Bermuda has to be one of the very few sun-soaked islands to pass a law about the minimum length for skirts. I'm not sure if this is out of a profoundly felt moral sense, or whether it's so that opportunistic
policemen can patrol promenades with rulers and hopeful expressions. If it's the latter you at least hope that they have the decency to warm the ruler first.

It's a rum place, Bermuda. For all that warm ocean and Caribbean feel it's actually well north of all those sinful islands and keen to distance itself further. Policeman sport white gloves and gold old British bobby helmets. Businessmen may stroll around in the eponymous shorts but those shorts are perfectly pressed and accompanied by the kind of pristine blazers not normally seen outside stuffy yacht clubs.
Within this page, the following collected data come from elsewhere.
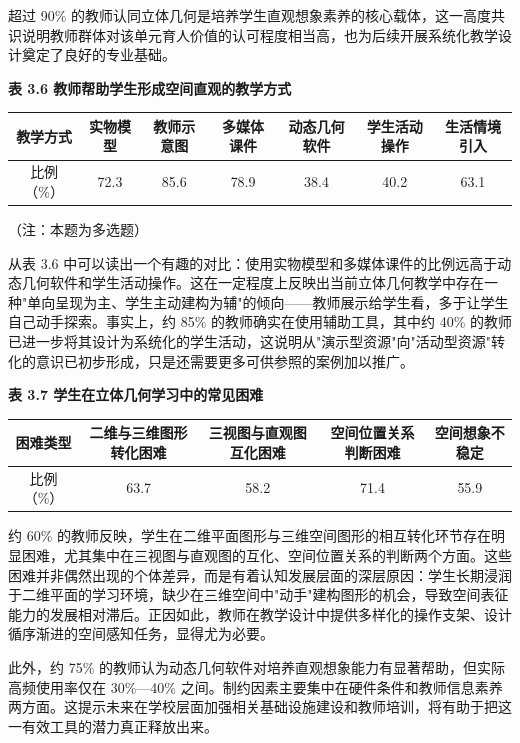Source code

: \documentclass[UTF8,a4paper,12pt,twoside]{ctexart}
\begin{document}
超过 90\% 的教师认同立体几何是培养学生直观想象素养的核心载体，这一高度共识说明教师群体对该单元育人价值的认可程度相当高，也为后续开展系统化教学设计奠定了良好的专业基础。

\textbf{表 3.6 教师帮助学生形成空间直观的教学方式}

\begin{center}
\begin{tabular}{|c|c|c|c|c|c|c|}
\hline
教学方式 & 实物模型 & 教师示意图 & 多媒体课件 & 动态几何软件 & 学生活动操作 & 生活情境引入 \\
\hline
比例（\%） & 72.3 & 85.6 & 78.9 & 38.4 & 40.2 & 63.1 \\
\hline
\end{tabular}
\end{center}

（注：本题为多选题）

从表 3.6 中可以读出一个有趣的对比：使用实物模型和多媒体课件的比例远高于动态几何软件和学生活动操作。这在一定程度上反映出当前立体几何教学中存在一种"单向呈现为主、学生主动建构为辅"的倾向——教师展示给学生看，多于让学生自己动手探索。事实上，约 85\% 的教师确实在使用辅助工具，其中约 40\% 的教师已进一步将其设计为系统化的学生活动，这说明从"演示型资源"向"活动型资源"转化的意识已初步形成，只是还需要更多可供参照的案例加以推广。

\textbf{表 3.7 学生在立体几何学习中的常见困难}

\begin{center}
\begin{tabular}{|c|c|c|c|c|}
\hline
困难类型 & 二维与三维图形转化困难 & 三视图与直观图互化困难 & 空间位置关系判断困难 & 空间想象不稳定 \\
\hline
比例（\%） & 63.7 & 58.2 & 71.4 & 55.9 \\
\hline
\end{tabular}
\end{center}

约 60\% 的教师反映，学生在二维平面图形与三维空间图形的相互转化环节存在明显困难，尤其集中在三视图与直观图的互化、空间位置关系的判断两个方面。这些困难并非偶然出现的个体差异，而是有着认知发展层面的深层原因：学生长期浸润于二维平面的学习环境，缺少在三维空间中"动手"建构图形的机会，导致空间表征能力的发展相对滞后。正因如此，教师在教学设计中提供多样化的操作支架、设计循序渐进的空间感知任务，显得尤为必要。

此外，约 75\% 的教师认为动态几何软件对培养直观想象能力有显著帮助，但实际高频使用率仅在 30\%—40\% 之间。制约因素主要集中在硬件条件和教师信息素养两方面。这提示未来在学校层面加强相关基础设施建设和教师培训，将有助于把这一有效工具的潜力真正释放出来。
\end{document}
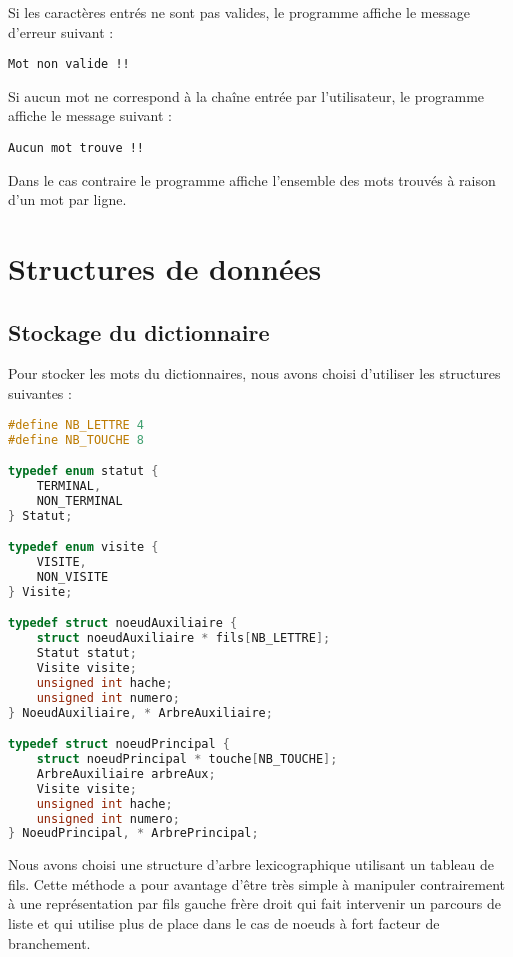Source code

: \documentclass[15pt, a4paper]{article}
\begin{document}
\noindent Si les caractères entrés ne sont pas valides, le programme affiche le message d'erreur suivant :

\begin{verbatim}
Mot non valide !!
\end{verbatim}

\noindent Si aucun mot ne correspond à la chaîne entrée par l'utilisateur, le programme affiche le message suivant :

\begin{verbatim}
Aucun mot trouve !!
\end{verbatim}

\noindent Dans le cas contraire le programme affiche l'ensemble des mots trouvés à raison d'un mot par ligne.

\section{Structures de données}

\subsection{Stockage du dictionnaire}

\noindent Pour stocker les mots du dictionnaires, nous avons choisi d'utiliser les structures suivantes : 

\begin{lstlisting}[language=c]
#define NB_LETTRE 4
#define NB_TOUCHE 8

typedef enum statut {
    TERMINAL,
    NON_TERMINAL
} Statut;

typedef enum visite {
    VISITE,
    NON_VISITE
} Visite;

typedef struct noeudAuxiliaire {
    struct noeudAuxiliaire * fils[NB_LETTRE];
    Statut statut;
    Visite visite;
    unsigned int hache;
    unsigned int numero;
} NoeudAuxiliaire, * ArbreAuxiliaire;

typedef struct noeudPrincipal {
    struct noeudPrincipal * touche[NB_TOUCHE];
    ArbreAuxiliaire arbreAux;
    Visite visite;
    unsigned int hache;
    unsigned int numero;
} NoeudPrincipal, * ArbrePrincipal;
\end{lstlisting}

Nous avons choisi une structure d'arbre lexicographique utilisant un tableau de fils. Cette méthode a pour 
avantage d'être très simple à manipuler contrairement à une représentation par fils gauche frère droit
qui fait intervenir un parcours de liste et qui utilise plus de place dans le cas de noeuds à fort facteur
de branchement.
\end{document}
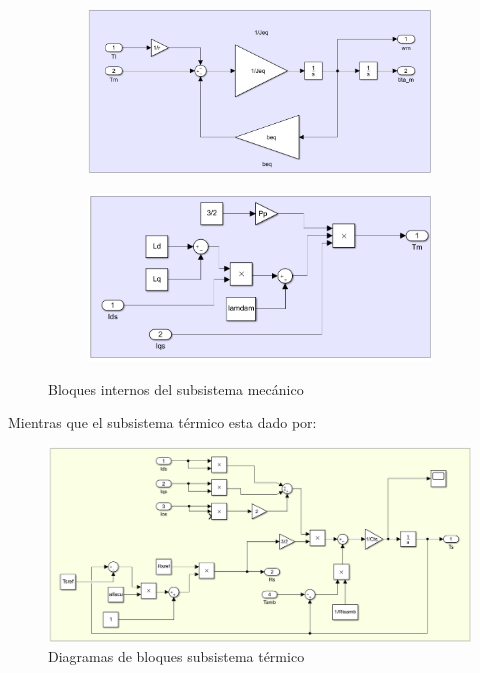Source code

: \documentclass{article}
\begin{document}
\begin{figure}[H]
    \begin{subfigure}[b]{0.5\textwidth}
        \centering
        \includegraphics[width=1\textwidth]{sub_mecanico2.png}
    \end{subfigure}
    \begin{subfigure}[b]{0.5\textwidth}
        \centering
        \includegraphics[width=1\textwidth]{sub_mecanico3.png}
    \end{subfigure}
    \caption{Bloques internos del subsistema mecánico}
\end{figure}

Mientras que el subsistema térmico esta dado por:

\begin{figure}[H]
    \centering
    \includegraphics[width=1\textwidth]{sub_termico.png}
    \caption{Diagramas de bloques subsistema térmico}
\end{figure}
\end{document}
When I was around there was little doubt that most inhabitants felt sleazy drunk hacks to be surplus to requirements but they had to put up with me since I'd been personally imported by the government.

Bermuda lives in mortal fear of the day Cuba is re-opened to American tourists, who get to choose between its crisply ironed approach or the fleshpots of Havana (hmm, let me think about that one).

Washing dirty binary

So Bermuda was trying to diversify and at the same time find a use for the ex-US bombproof bunkers. The idea was to create a data haven; a spot where computers could whir discretely away - washing all that dirty binary out of the glare of public scrutiny or US law. To be honest I don't know whether the idea took off because my press trip somehow melted into a fog of Dark and Stormies (if you don't know, ask a Bermudan).

Now it seems Google has latched onto the same theme. The denizens of the Googleplex are looking to churn their bits and bytes away from all those tiresome laws and privacy rules and they've applied for a patent on data havens out at sea, powered and cooled by the waves.

My own encounters with Google lead me to think it's probably just a hare-brained stunt, but if it were to become reality you've got to think they've allowed the whole wave-powered, water-cooled fandango to blind them to one or two little problems. Like who would trust their data to a lump of metal bouncing around on the ocean. This isn't Radio Caroline we're talking about.

Besides, what about pirates? I don't mean a bunch of fops in tricorn hats and ruffled shirts; I mean a couple of scrawny Somalis with AK47s.

"Give us a million or this RPG means you'll never know how many people have just Googled Britney Spears," they'll shout.

"Pay up now or we'll Semtex your search statistics to a soggy grave."

A U-boat attack could see YouTube sunk forever by tubes one, two, and three. A single kamikaze pedalo could erase Gmail and the waves could close over Chrome even as the Googlegoons tried desperately to rearrange the deckchairs.

Floating data storage or full steam ahead to stash those stats in Davy Jones' locker? In any case I for one am happy to lift a glass to the Google galley slaves.